Fleming, a 52-year-old Oklahoma City native, punched the clock long before ice and snow started to fall. As his 12-hour shift started, he changed into his fluorescent yellow coat, knit hat and insulated jeans before getting in his tandem-axel diesel dump truck. As the public was being warned to stay off city streets if possible, Fleming did the opposite.
Fleming operates heavy machinery for Oklahoma City.
In short, he's a snowflake first-responder — the man behind the wheel of a plow truck that removes snow and ice while spreading chemical salt blends that keep city streets drivable when a wintry storm hits.
“This is basically just being on-call,” Fleming said. “This is our job, to take care of the city whenever we're having a disaster.”
Fleming is one of about 150 workers who drive 33 trucks in two shifts. The trucks carry up to nine tons of salt blend in one load. The fleet was out in full force Thursday as the National Weather Service estimated the metro area could receive up to six inches of snow and sleet.
“This isn't bad,” said Fleming at 4 p.m. Thursday. “Even if we had two or three inches out there, we can open these major routes pretty easy.”
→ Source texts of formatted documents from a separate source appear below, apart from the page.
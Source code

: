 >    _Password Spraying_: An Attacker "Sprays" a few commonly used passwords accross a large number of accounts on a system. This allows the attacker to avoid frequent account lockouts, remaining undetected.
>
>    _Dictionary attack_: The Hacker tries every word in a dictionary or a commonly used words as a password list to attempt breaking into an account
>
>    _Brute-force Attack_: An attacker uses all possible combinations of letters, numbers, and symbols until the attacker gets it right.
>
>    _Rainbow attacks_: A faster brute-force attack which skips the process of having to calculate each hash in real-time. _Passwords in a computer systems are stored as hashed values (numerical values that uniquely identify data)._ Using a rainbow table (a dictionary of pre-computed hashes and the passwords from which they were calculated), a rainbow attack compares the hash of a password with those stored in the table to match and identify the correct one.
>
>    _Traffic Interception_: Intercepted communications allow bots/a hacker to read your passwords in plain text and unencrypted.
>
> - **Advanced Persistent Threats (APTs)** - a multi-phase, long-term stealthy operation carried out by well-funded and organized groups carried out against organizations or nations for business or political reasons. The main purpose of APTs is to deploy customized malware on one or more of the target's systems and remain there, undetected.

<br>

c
Fleming has been operating heavy equipment since he was 15 and has worked for the city for the past three years. He qualified for his position by passing a series of tests on a backhoe, front-end loader and grater.
Oklahoma City tests Fleming and other members of the road crew annually with classes on how to operate equipment and specific teamwork strategies to better remove snow. Fleming said the perception of his position as a kick-back job is laughable.
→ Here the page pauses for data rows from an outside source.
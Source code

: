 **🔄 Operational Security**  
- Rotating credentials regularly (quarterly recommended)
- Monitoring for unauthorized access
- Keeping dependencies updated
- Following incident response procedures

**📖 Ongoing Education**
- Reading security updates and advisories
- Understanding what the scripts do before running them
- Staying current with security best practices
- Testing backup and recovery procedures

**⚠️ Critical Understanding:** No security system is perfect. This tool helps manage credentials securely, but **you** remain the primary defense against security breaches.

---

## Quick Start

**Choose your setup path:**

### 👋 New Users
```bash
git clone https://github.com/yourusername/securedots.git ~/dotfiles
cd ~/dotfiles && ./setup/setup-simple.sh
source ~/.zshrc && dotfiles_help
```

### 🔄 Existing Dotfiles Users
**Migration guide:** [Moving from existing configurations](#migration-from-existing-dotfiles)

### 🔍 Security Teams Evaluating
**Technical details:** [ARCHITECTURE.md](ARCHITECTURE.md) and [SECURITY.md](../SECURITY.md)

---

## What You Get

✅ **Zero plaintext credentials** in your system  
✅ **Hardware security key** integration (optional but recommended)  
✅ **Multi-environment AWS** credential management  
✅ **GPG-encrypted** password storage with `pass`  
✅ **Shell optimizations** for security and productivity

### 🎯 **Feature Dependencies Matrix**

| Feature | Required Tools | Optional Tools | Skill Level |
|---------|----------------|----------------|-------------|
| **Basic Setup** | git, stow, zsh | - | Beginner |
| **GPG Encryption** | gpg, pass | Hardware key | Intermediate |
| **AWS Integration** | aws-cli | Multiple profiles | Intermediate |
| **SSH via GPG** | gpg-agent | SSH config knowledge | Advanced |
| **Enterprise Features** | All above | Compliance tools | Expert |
“You get tired,” Fleming said. “You've got to try to eat regularly and get a decent meal. If you're out here 12 hours, and you do that for four days, your body starts running down.”
Danger of other drivers
The other obvious challenge is the danger of driving on icy roadways. But it's not the conditions that are most threatening to Fleming's safety. It is other drivers. He said it is important to abide by the “stay 200 feet back” sign on the rear of his truck.
Fleming remembers one incident last winter when he nearly collided with a passing car.
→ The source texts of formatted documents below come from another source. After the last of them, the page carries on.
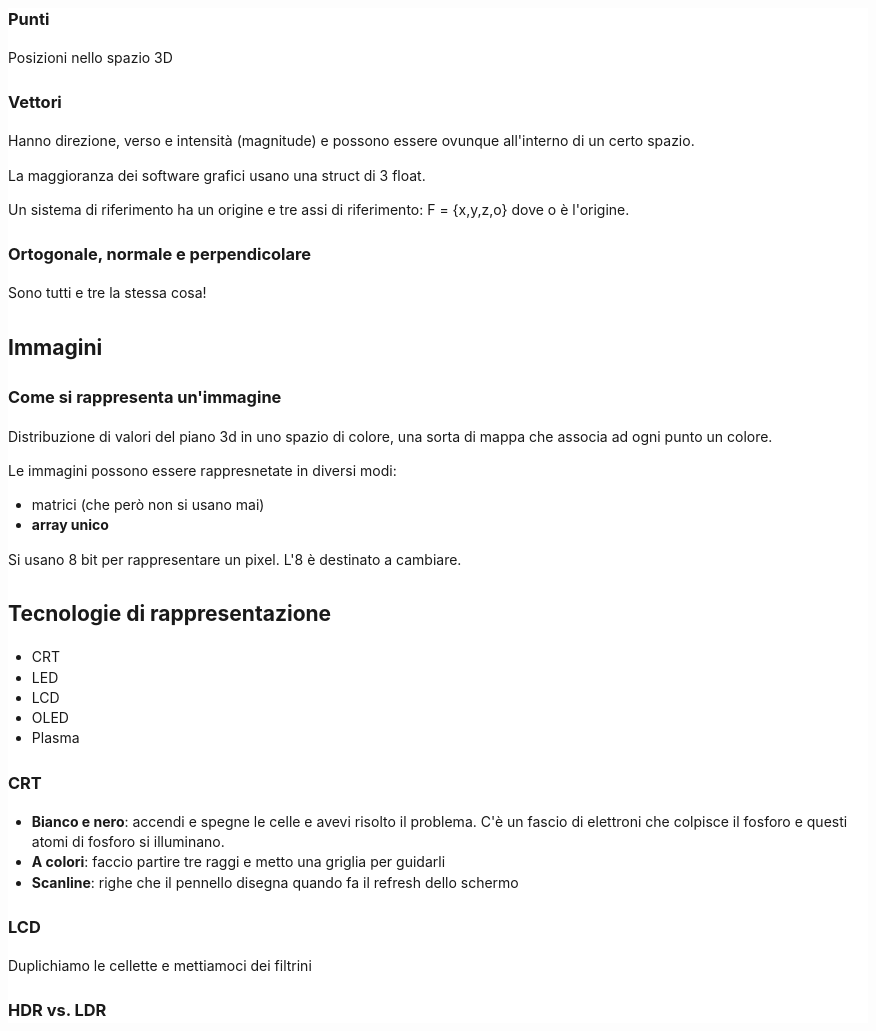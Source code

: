 ### Punti

Posizioni nello spazio 3D

### Vettori

Hanno direzione, verso e intensità (magnitude) e possono essere ovunque all'interno di un certo spazio.

La maggioranza dei software grafici usano una struct di 3 float.

Un sistema di riferimento ha un origine e tre assi di riferimento: F = {x,y,z,o} dove o è l'origine.

### Ortogonale, normale e perpendicolare

Sono tutti e tre la stessa cosa!

## **Immagini**

### Come si rappresenta un'immagine

Distribuzione di valori del piano 3d in uno spazio di colore, una sorta di mappa che associa ad ogni punto un colore.

Le immagini possono essere rappresnetate in diversi modi:

* matrici (che però non si usano mai)
* **array unico**

Si usano 8 bit per rappresentare un pixel. L'8 è destinato a cambiare.

## **Tecnologie di rappresentazione**

* CRT
* LED
* LCD
* OLED
* Plasma

### **CRT**

* **Bianco e nero**: accendi e spegne le celle e avevi risolto il problema. C'è un fascio di elettroni che colpisce il fosforo e questi atomi di fosforo si illuminano.
* **A colori**: faccio partire tre raggi e metto una griglia per guidarli
* **Scanline**: righe che il pennello disegna quando fa il refresh dello schermo

### **LCD**

Duplichiamo le cellette e mettiamoci dei filtrini

### **HDR vs. LDR**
“Our guys were blocking traffic, but the guy just went right around him,” Fleming said. “I turned around to go the other way and I was inches away from him.”
Fleming enjoys the winter aspect of his job, considering it's just a fraction of his total workload. It varies depending on the winter season, but he usually won't spend much more than a week behind the wheel of a plow truck each year.
“You're doing the same basic job, but you get to go to a lot of different places,” Fleming said. “You're not looking out the same window every day.”
When Fleming isn't working, he can be found tending to the cows and horses on his property near Moore. He's also a competitive roper. But after a 12-hour shift maintaining winter roads, there's only one place he wants to be — in bed.
“It doesn't take long to go to sleep when you get home,” Fleming said. “Then it's back at it tomorrow.”